▸ WORK INSTRUCTION:
State how many lines in the records below contain the string "Static", and give nothing besides that number.

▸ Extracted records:
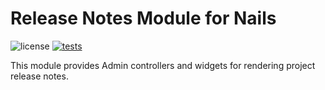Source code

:# Release Notes Module for Nails

![license](https://img.shields.io/badge/license-MIT-green.svg)
[![tests](https://github.com/nails/module-release-notes/actions/workflows/build_and_test.yml/badge.svg )](https://github.com/nails/module-release-notes/actions)

This module provides Admin controllers and widgets for rendering project release notes.
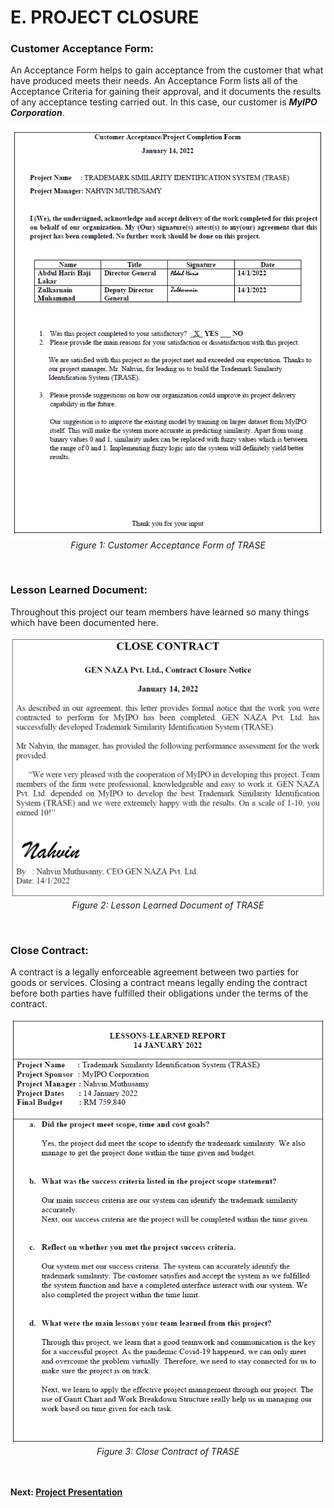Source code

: # E. PROJECT CLOSURE
### **Customer Acceptance Form:**

An Acceptance Form helps to gain acceptance from the customer that what have produced meets their needs. An Acceptance Form lists all of the Acceptance Criteria for gaining their approval, and it documents the results of any acceptance testing carried out. In this case, our customer is ***MyIPO Corporation***.
<p align="center">
    <img src="https://github.com/Nahvin00/TRASE-Trademark-Similarity-Identification/blob/main/PMP/assets/22.png">
  <br> <em>Figure 1: Customer Acceptance Form of TRASE</em>
</p><br>

### **Lesson Learned Document:**

Throughout this project our team members have learned so many things which have been documented here.
<p align="center">
    <img src="https://github.com/Nahvin00/TRASE-Trademark-Similarity-Identification/blob/main/PMP/assets/23.png">
  <br> <em>Figure 2: Lesson Learned Document of TRASE</em>
</p><br>

### **Close Contract:**

A contract is a legally enforceable agreement between two parties for goods or services. Closing a contract means legally ending the contract before both parties have fulfilled their obligations under the terms of the contract.
<p align="center">
    <img src="https://github.com/Nahvin00/TRASE-Trademark-Similarity-Identification/blob/main/PMP/assets/24.png">
  <br> <em>Figure 3: Close Contract of TRASE</em>
</p>

<br><br>
**Next: [Project Presentation](https://github.com/Nahvin00/TRASE-Trademark-Similarity-Identification/blob/main/PMP/F_PROJECT_PRESENTATION.md)**
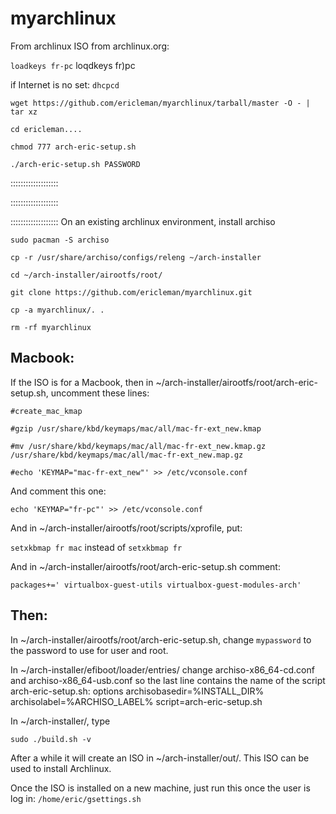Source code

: # myarchlinux
From archlinux  ISO from archlinux.org:

`loadkeys fr-pc` loqdkeys fr)pc

if Internet is no set:
`dhcpcd`

`wget https://github.com/ericleman/myarchlinux/tarball/master -O - | tar xz`

`cd ericleman....`

`chmod 777 arch-eric-setup.sh`

`./arch-eric-setup.sh PASSWORD`




:::::::::::::::::::

:::::::::::::::::::

:::::::::::::::::::
On an existing archlinux environment, install archiso

`sudo pacman -S archiso`

`cp -r /usr/share/archiso/configs/releng ~/arch-installer`

`cd ~/arch-installer/airootfs/root/`

`git clone https://github.com/ericleman/myarchlinux.git`

`cp -a myarchlinux/. .`

`rm -rf myarchlinux`

## Macbook:
If the ISO is for a Macbook, then in ~/arch-installer/airootfs/root/arch-eric-setup.sh, uncomment these lines:

`#create_mac_kmap`

`#gzip /usr/share/kbd/keymaps/mac/all/mac-fr-ext_new.kmap`
  
`#mv /usr/share/kbd/keymaps/mac/all/mac-fr-ext_new.kmap.gz /usr/share/kbd/keymaps/mac/all/mac-fr-ext_new.map.gz`

`#echo 'KEYMAP="mac-fr-ext_new"' >> /etc/vconsole.conf`

And comment this one:

`echo 'KEYMAP="fr-pc"' >> /etc/vconsole.conf`

And in ~/arch-installer/airootfs/root/scripts/xprofile, put:

`setxkbmap fr mac` instead of `setxkbmap fr`

And in ~/arch-installer/airootfs/root/arch-eric-setup.sh comment:

`packages+=' virtualbox-guest-utils virtualbox-guest-modules-arch' `

## Then:
In ~/arch-installer/airootfs/root/arch-eric-setup.sh, change `mypassword` to the password to use for user and root. 

In ~/arch-installer/efiboot/loader/entries/ change archiso-x86_64-cd.conf and archiso-x86_64-usb.conf so the last line contains the name of the script arch-eric-setup.sh:
options archisobasedir=%INSTALL_DIR% archisolabel=%ARCHISO_LABEL% script=arch-eric-setup.sh

In ~/arch-installer/, type 

`sudo ./build.sh -v`

After a while it will create an ISO in  ~/arch-installer/out/. This ISO can be used to install Archlinux.

Once the ISO is installed on a new machine, just run this once the user is log in:
`/home/eric/gsettings.sh`


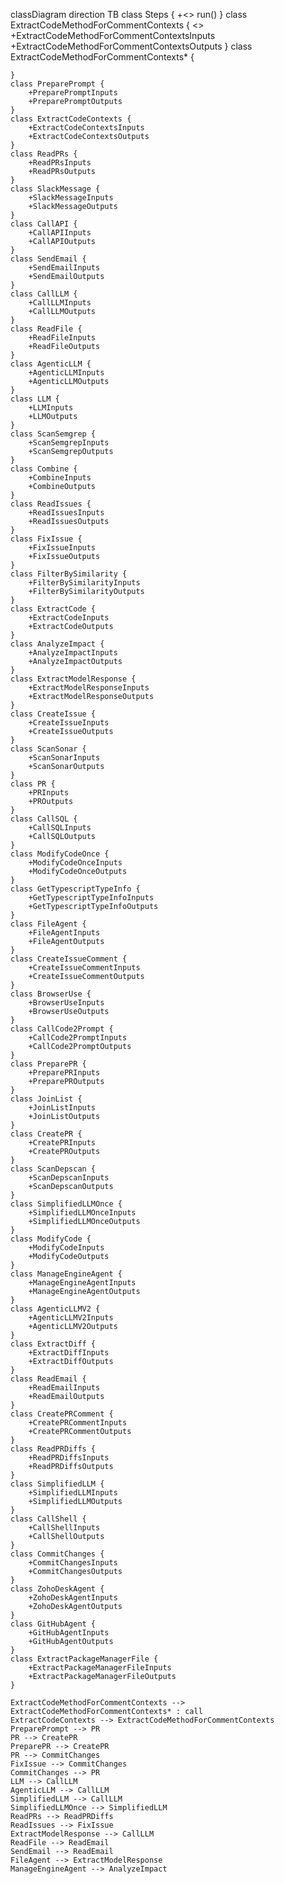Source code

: classDiagram
    direction TB
    class Steps {
        +<<abstract>> run()
    }
    class ExtractCodeMethodForCommentContexts {
        <<abstract>>
        +ExtractCodeMethodForCommentContextsInputs
        +ExtractCodeMethodForCommentContextsOutputs
    }
    class ExtractCodeMethodForCommentContexts* {
        
    }
    class PreparePrompt {
        +PreparePromptInputs
        +PreparePromptOutputs
    }
    class ExtractCodeContexts {
        +ExtractCodeContextsInputs
        +ExtractCodeContextsOutputs
    }
    class ReadPRs {
        +ReadPRsInputs
        +ReadPRsOutputs
    }
    class SlackMessage {
        +SlackMessageInputs
        +SlackMessageOutputs
    }
    class CallAPI {
        +CallAPIInputs
        +CallAPIOutputs
    }
    class SendEmail {
        +SendEmailInputs
        +SendEmailOutputs
    }
    class CallLLM {
        +CallLLMInputs
        +CallLLMOutputs
    }
    class ReadFile {
        +ReadFileInputs
        +ReadFileOutputs
    }
    class AgenticLLM {
        +AgenticLLMInputs
        +AgenticLLMOutputs
    }
    class LLM {
        +LLMInputs
        +LLMOutputs
    }
    class ScanSemgrep {
        +ScanSemgrepInputs
        +ScanSemgrepOutputs
    }
    class Combine {
        +CombineInputs
        +CombineOutputs
    }
    class ReadIssues {
        +ReadIssuesInputs
        +ReadIssuesOutputs
    }
    class FixIssue {
        +FixIssueInputs
        +FixIssueOutputs
    }
    class FilterBySimilarity {
        +FilterBySimilarityInputs
        +FilterBySimilarityOutputs
    }
    class ExtractCode {
        +ExtractCodeInputs
        +ExtractCodeOutputs
    }
    class AnalyzeImpact {
        +AnalyzeImpactInputs
        +AnalyzeImpactOutputs
    }
    class ExtractModelResponse {
        +ExtractModelResponseInputs
        +ExtractModelResponseOutputs
    }
    class CreateIssue {
        +CreateIssueInputs
        +CreateIssueOutputs
    }
    class ScanSonar {
        +ScanSonarInputs
        +ScanSonarOutputs
    }
    class PR {
        +PRInputs
        +PROutputs
    }
    class CallSQL {
        +CallSQLInputs
        +CallSQLOutputs
    }
    class ModifyCodeOnce {
        +ModifyCodeOnceInputs
        +ModifyCodeOnceOutputs
    }
    class GetTypescriptTypeInfo {
        +GetTypescriptTypeInfoInputs
        +GetTypescriptTypeInfoOutputs
    }
    class FileAgent {
        +FileAgentInputs
        +FileAgentOutputs
    }
    class CreateIssueComment {
        +CreateIssueCommentInputs
        +CreateIssueCommentOutputs
    }
    class BrowserUse {
        +BrowserUseInputs
        +BrowserUseOutputs
    }
    class CallCode2Prompt {
        +CallCode2PromptInputs
        +CallCode2PromptOutputs
    }
    class PreparePR {
        +PreparePRInputs
        +PreparePROutputs
    }
    class JoinList {
        +JoinListInputs
        +JoinListOutputs
    }
    class CreatePR {
        +CreatePRInputs
        +CreatePROutputs
    }
    class ScanDepscan {
        +ScanDepscanInputs
        +ScanDepscanOutputs
    }
    class SimplifiedLLMOnce {
        +SimplifiedLLMOnceInputs
        +SimplifiedLLMOnceOutputs
    }
    class ModifyCode {
        +ModifyCodeInputs
        +ModifyCodeOutputs
    }
    class ManageEngineAgent {
        +ManageEngineAgentInputs
        +ManageEngineAgentOutputs
    }
    class AgenticLLMV2 {
        +AgenticLLMV2Inputs
        +AgenticLLMV2Outputs
    }
    class ExtractDiff {
        +ExtractDiffInputs
        +ExtractDiffOutputs
    }
    class ReadEmail {
        +ReadEmailInputs
        +ReadEmailOutputs
    }
    class CreatePRComment {
        +CreatePRCommentInputs
        +CreatePRCommentOutputs
    }
    class ReadPRDiffs {
        +ReadPRDiffsInputs
        +ReadPRDiffsOutputs
    }
    class SimplifiedLLM {
        +SimplifiedLLMInputs
        +SimplifiedLLMOutputs
    }
    class CallShell {
        +CallShellInputs
        +CallShellOutputs
    }
    class CommitChanges {
        +CommitChangesInputs
        +CommitChangesOutputs
    }
    class ZohoDeskAgent {
        +ZohoDeskAgentInputs
        +ZohoDeskAgentOutputs
    }
    class GitHubAgent {
        +GitHubAgentInputs
        +GitHubAgentOutputs
    }
    class ExtractPackageManagerFile {
        +ExtractPackageManagerFileInputs
        +ExtractPackageManagerFileOutputs
    }
    
    ExtractCodeMethodForCommentContexts --> ExtractCodeMethodForCommentContexts* : call
    ExtractCodeContexts --> ExtractCodeMethodForCommentContexts
    PreparePrompt --> PR
    PR --> CreatePR
    PreparePR --> CreatePR
    PR --> CommitChanges
    FixIssue --> CommitChanges
    CommitChanges --> PR
    LLM --> CallLLM
    AgenticLLM --> CallLLM
    SimplifiedLLM --> CallLLM
    SimplifiedLLMOnce --> SimplifiedLLM
    ReadPRs --> ReadPRDiffs
    ReadIssues --> FixIssue 
    ExtractModelResponse --> CallLLM
    ReadFile --> ReadEmail
    SendEmail --> ReadEmail
    FileAgent --> ExtractModelResponse
    ManageEngineAgent --> AnalyzeImpact
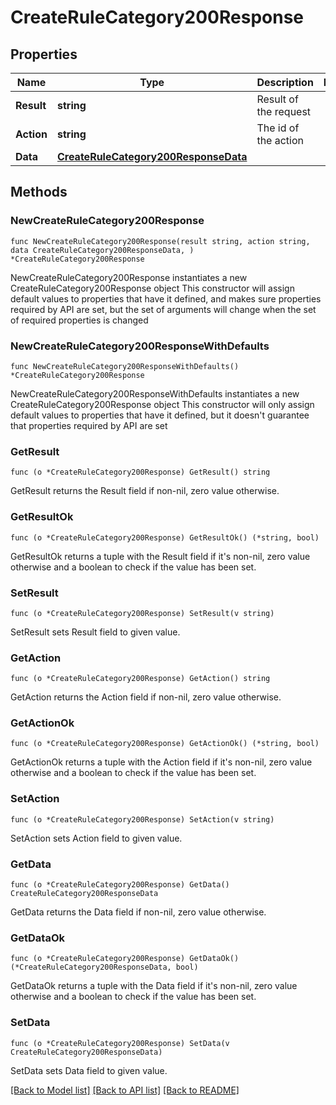 # CreateRuleCategory200Response

## Properties

Name | Type | Description | Notes
------------ | ------------- | ------------- | -------------
**Result** | **string** | Result of the request | 
**Action** | **string** | The id of the action | 
**Data** | [**CreateRuleCategory200ResponseData**](CreateRuleCategory200ResponseData.md) |  | 

## Methods

### NewCreateRuleCategory200Response

`func NewCreateRuleCategory200Response(result string, action string, data CreateRuleCategory200ResponseData, ) *CreateRuleCategory200Response`

NewCreateRuleCategory200Response instantiates a new CreateRuleCategory200Response object
This constructor will assign default values to properties that have it defined,
and makes sure properties required by API are set, but the set of arguments
will change when the set of required properties is changed

### NewCreateRuleCategory200ResponseWithDefaults

`func NewCreateRuleCategory200ResponseWithDefaults() *CreateRuleCategory200Response`

NewCreateRuleCategory200ResponseWithDefaults instantiates a new CreateRuleCategory200Response object
This constructor will only assign default values to properties that have it defined,
but it doesn't guarantee that properties required by API are set

### GetResult

`func (o *CreateRuleCategory200Response) GetResult() string`

GetResult returns the Result field if non-nil, zero value otherwise.

### GetResultOk

`func (o *CreateRuleCategory200Response) GetResultOk() (*string, bool)`

GetResultOk returns a tuple with the Result field if it's non-nil, zero value otherwise
and a boolean to check if the value has been set.

### SetResult

`func (o *CreateRuleCategory200Response) SetResult(v string)`

SetResult sets Result field to given value.


### GetAction

`func (o *CreateRuleCategory200Response) GetAction() string`

GetAction returns the Action field if non-nil, zero value otherwise.

### GetActionOk

`func (o *CreateRuleCategory200Response) GetActionOk() (*string, bool)`

GetActionOk returns a tuple with the Action field if it's non-nil, zero value otherwise
and a boolean to check if the value has been set.

### SetAction

`func (o *CreateRuleCategory200Response) SetAction(v string)`

SetAction sets Action field to given value.


### GetData

`func (o *CreateRuleCategory200Response) GetData() CreateRuleCategory200ResponseData`

GetData returns the Data field if non-nil, zero value otherwise.

### GetDataOk

`func (o *CreateRuleCategory200Response) GetDataOk() (*CreateRuleCategory200ResponseData, bool)`

GetDataOk returns a tuple with the Data field if it's non-nil, zero value otherwise
and a boolean to check if the value has been set.

### SetData

`func (o *CreateRuleCategory200Response) SetData(v CreateRuleCategory200ResponseData)`

SetData sets Data field to given value.



[[Back to Model list]](../README.md#documentation-for-models) [[Back to API list]](../README.md#documentation-for-api-endpoints) [[Back to README]](../README.md)


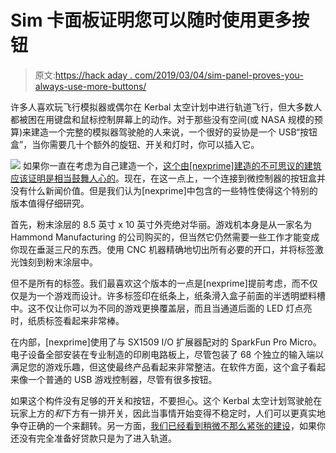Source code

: # Sim 卡面板证明您可以随时使用更多按钮

> 原文:[https://hack aday . com/2019/03/04/sim-panel-proves-you-always-use-more-buttons/](https://hackaday.com/2019/03/04/sim-panel-proves-you-can-always-use-more-buttons/)

许多人喜欢玩飞行模拟器或偶尔在 Kerbal 太空计划中进行轨道飞行，但大多数人都被困在用键盘和鼠标控制屏幕上的动作。对于那些没有空间(或 NASA 规模的预算)来建造一个完整的模拟器驾驶舱的人来说，一个很好的妥协是一个 USB“按钮盒”，当你需要几十个额外的旋钮、开关和灯时，你可以插入它。

[![](../Images/c5a1d06c45cb094787ef28ac346329ce.png)](https://hackaday.com/wp-content/uploads/2019/02/usbsim_detail.jpg) 如果你一直在考虑为自己建造一个，[这个由[nexprime]建造的不可思议的建筑应该证明是相当鼓舞人心的](https://imgur.com/a/PPfPDja)。现在，在这一点上，一个连接到微控制器的按钮盒并没有什么新闻价值。但是我们认为[nexprime]中包含的一些特性使得这个特别的版本值得仔细研究。

首先，粉末涂层的 8.5 英寸 x 10 英寸外壳绝对华丽。游戏机本身是从一家名为 Hammond Manufacturing 的公司购买的，但当然它仍然需要一些工作才能变成你现在垂涎三尺的东西。使用 CNC 机器精确地切出所有必要的开口，并将标签激光蚀刻到粉末涂层中。

但不是所有的标签。我们最喜欢这个版本的一点是[nexprime]提前考虑，而不仅仅是为一个游戏而设计。许多标签印在纸条上，纸条滑入盒子前面的半透明塑料槽中。这不仅让你可以为不同的游戏更换覆盖层，而且当通道后面的 LED 灯点亮时，纸质标签看起来非常棒。

在内部，[nexprime]使用了与 SX1509 I/O 扩展器配对的 SparkFun Pro Micro。电子设备全部安装在专业制造的印刷电路板上，尽管包装了 68 个独立的输入端以满足您的游戏乐趣，但这使最终产品看起来非常整洁。在软件方面，这个盒子看起来像一个普通的 USB 游戏控制器，尽管有很多按钮。

如果这个构件没有足够的开关和按钮，不要担心。这个 Kerbal 太空计划驾驶舱在玩家上方的*和*下方有一排开关，因此当事情开始变得不稳定时，人们可以更真实地争夺正确的一个来翻转。另一方面，[我们已经看到稍微不那么紧张的建设](https://hackaday.com/2018/01/23/building-a-better-kerbal-space-program-controller/)，如果你还没有完全准备好贷款只是为了进入轨道。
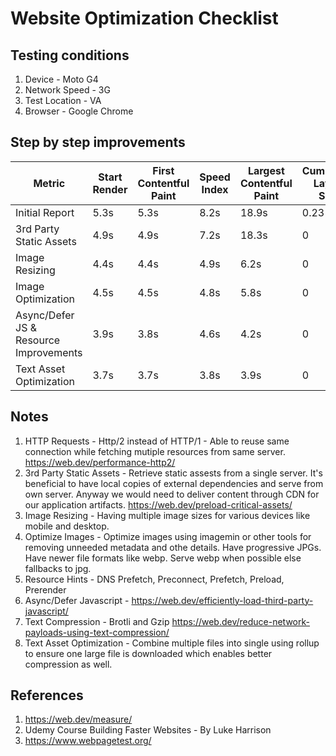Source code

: # Website Optimization Checklist

## Testing conditions

1. Device - Moto G4
1. Network Speed - 3G
1. Test Location - VA
1. Browser - Google Chrome

## Step by step improvements

Metric | Start Render | First Contentful Paint | Speed Index | Largest Contentful Paint | Cumulative Layout Shift  | Time to Interactive | Total Blocking Time | Bytes Downloaded | Fully Loaded | Lighthouse Score 
--- | --- | --- | --- |--- |--- |--- |--- |--- |--- |--- 
Initial Report | 5.3s | 5.3s | 8.2s | 18.9s | 0.231 | 35.7s | 0.6s | 4264kb | 33.0s | 12
3rd Party Static Assets  | 4.9s | 4.9s | 7.2s | 18.3s | 0 | 27s | 0.6s | 4817kb | 29.8s | 25
Image Resizing  | 4.4s | 4.4s | 4.9s | 6.2s | 0 | 12s | 0.6s | 658kb | 14s | 38
Image Optimization  | 4.5s | 4.5s | 4.8s | 5.8s | 0 | 9.6s | 0.6s | 615kb | 13s | 46
Async/Defer JS & Resource Improvements  | 3.9s | 3.8s | 4.6s | 4.2s | 0 | 6.5s | 0.4s | 569kb | 12s | 70
Text Asset Optimization  | 3.7s | 3.7s | 3.8s | 3.9s | 0 | 2.6s | 0.6s | 472kb | 12.5s | 79


## Notes
1. HTTP Requests - Http/2 instead of HTTP/1 - Able to reuse same connection while fetching mutiple resources from same server. https://web.dev/performance-http2/
1. 3rd Party Static Assets - Retrieve static assests from a single server. It's beneficial to have local copies of external dependencies and serve from own server. Anyway we would need to deliver content through CDN for our application artifacts. https://web.dev/preload-critical-assets/
1. Image Resizing - Having multiple image sizes for various devices like mobile and desktop.
1. Optimize Images - Optimize images using imagemin or other tools for removing unneeded metadata and othe details. Have progressive JPGs. Have newer file formats like webp. Serve webp when possible else fallbacks to jpg.
1. Resource Hints - DNS Prefetch, Preconnect, Prefetch, Preload, Prerender
1. Async/Defer Javascript - https://web.dev/efficiently-load-third-party-javascript/
1. Text Compression - Brotli and Gzip https://web.dev/reduce-network-payloads-using-text-compression/
1. Text Asset Optimization - Combine multiple files into single using rollup to ensure one large file is downloaded which enables better compression as well.

## References

1. https://web.dev/measure/
1. Udemy Course Building Faster Websites - By Luke Harrison
1. https://www.webpagetest.org/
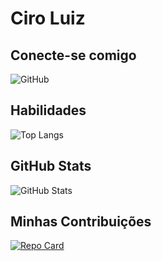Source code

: # Ciro Luiz

## Conecte-se comigo
![GitHub](https://img.shields.io/badge/github-%23121011.svg?style=for-the-badge&logo=github&logoColor=white)

## Habilidades
![Top Langs](https://github-readme-stats-git-masterrstaa-rickstaa.vercel.app/api/top-langs/?username=ciroluiz&layout=compact&bg_color=000&border_color=30A3DC&title_color=B8860B&text_color=FFF)

## GitHub Stats
![GitHub Stats](https://github-readme-stats.vercel.app/api?username=ciroluiz&theme=transparent&bg_color=000&border_color=30A3DC&show_icons=true&icon_color=30A3DC&title_color=00CED1&text_color=FFF&hide_title=true&hide=stars)


## Minhas Contribuições
[![Repo Card](https://github-readme-stats.vercel.app/api/pin/?username=ciroluiz&repo=dio-lab-open-source&bg_color=000&border_color=30A3DC&show_icons=true&icon_color=30A3DC&title_color=00CED1&text_color=FFF)](https://github.com/SEUUSERNAME/SEUREPOSITORIO)

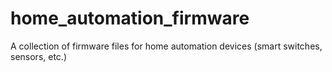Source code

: # home_automation_firmware
A collection of firmware files for home automation devices (smart switches, sensors, etc.)
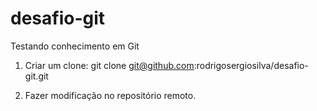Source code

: # desafio-git
Testando conhecimento em Git

1) Criar um clone: git clone git@github.com:rodrigosergiosilva/desafio-git.git

2) Fazer modificação no repositório remoto.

▸ WRITTEN SOLUTION:
2